TASK GOAL -
For the word "fashion", find each line in the entries where it occurs and copy that line.

DATASET EXTRACT -
- - -

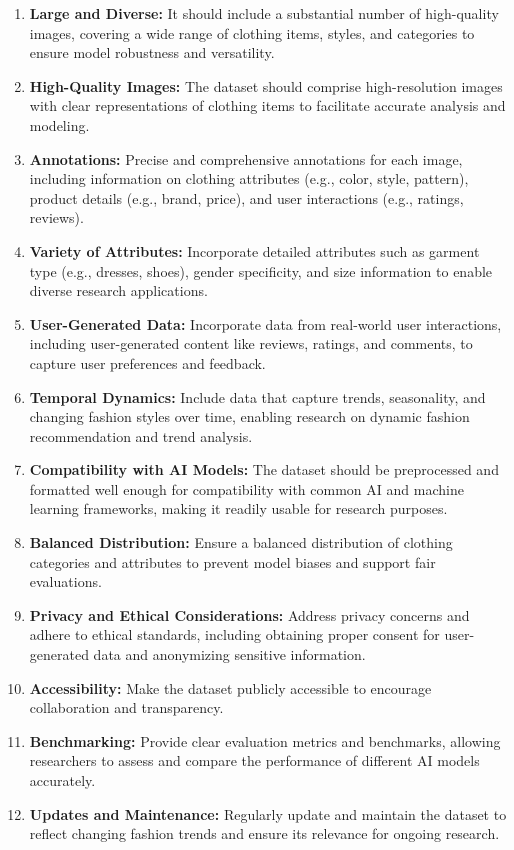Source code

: 		\begin{enumerate}
			\item \textbf{Large and Diverse:} It should include a substantial number of high-quality images, covering a wide range of clothing items, styles, and categories to ensure model robustness and versatility.
			\item \textbf{High-Quality Images:} The dataset should comprise high-resolution images with clear representations of clothing items to facilitate accurate analysis and modeling.
			\item \textbf{Annotations:} Precise and comprehensive annotations for each image, including information on clothing attributes (e.g., color, style, pattern), product details (e.g., brand, price), and user interactions (e.g., ratings, reviews).
			\item \textbf{Variety of Attributes:} Incorporate detailed attributes such as garment type (e.g., dresses, shoes), gender specificity, and size information to enable diverse research applications.
			\item \textbf{User-Generated Data:} Incorporate data from real-world user interactions, including user-generated content like reviews, ratings, and comments, to capture user preferences and feedback.
			\item \textbf{Temporal Dynamics:} Include data that capture trends, seasonality, and changing fashion styles over time, enabling research on dynamic fashion recommendation and trend analysis.
			\item \textbf{Compatibility with AI Models:} The dataset should be preprocessed and formatted well enough for compatibility with common AI and machine learning frameworks, making it readily usable for research purposes.
			\item \textbf{Balanced Distribution:} Ensure a balanced distribution of clothing categories and attributes to prevent model biases and support fair evaluations.
			\item \textbf{Privacy and Ethical Considerations:} Address privacy concerns and adhere to ethical standards, including obtaining proper consent for user-generated data and anonymizing sensitive information.
			\item \textbf{Accessibility:} Make the dataset publicly accessible to encourage collaboration and transparency.
			\item \textbf{Benchmarking:} Provide clear evaluation metrics and benchmarks, allowing researchers to assess and compare the performance of different AI models accurately.
			\item \textbf{Updates and Maintenance:} Regularly update and maintain the dataset to reflect changing fashion trends and ensure its relevance for ongoing research.
		\end{enumerate}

- - -

RESPONSE TO THIS EXERCISE -
			\item \textbf{Temporal Dynamics:} Include data that capture trends, seasonality, and changing fashion styles over time, enabling research on dynamic fashion recommendation and trend analysis.
			\item \textbf{Updates and Maintenance:} Regularly update and maintain the dataset to reflect changing fashion trends and ensure its relevance for ongoing research.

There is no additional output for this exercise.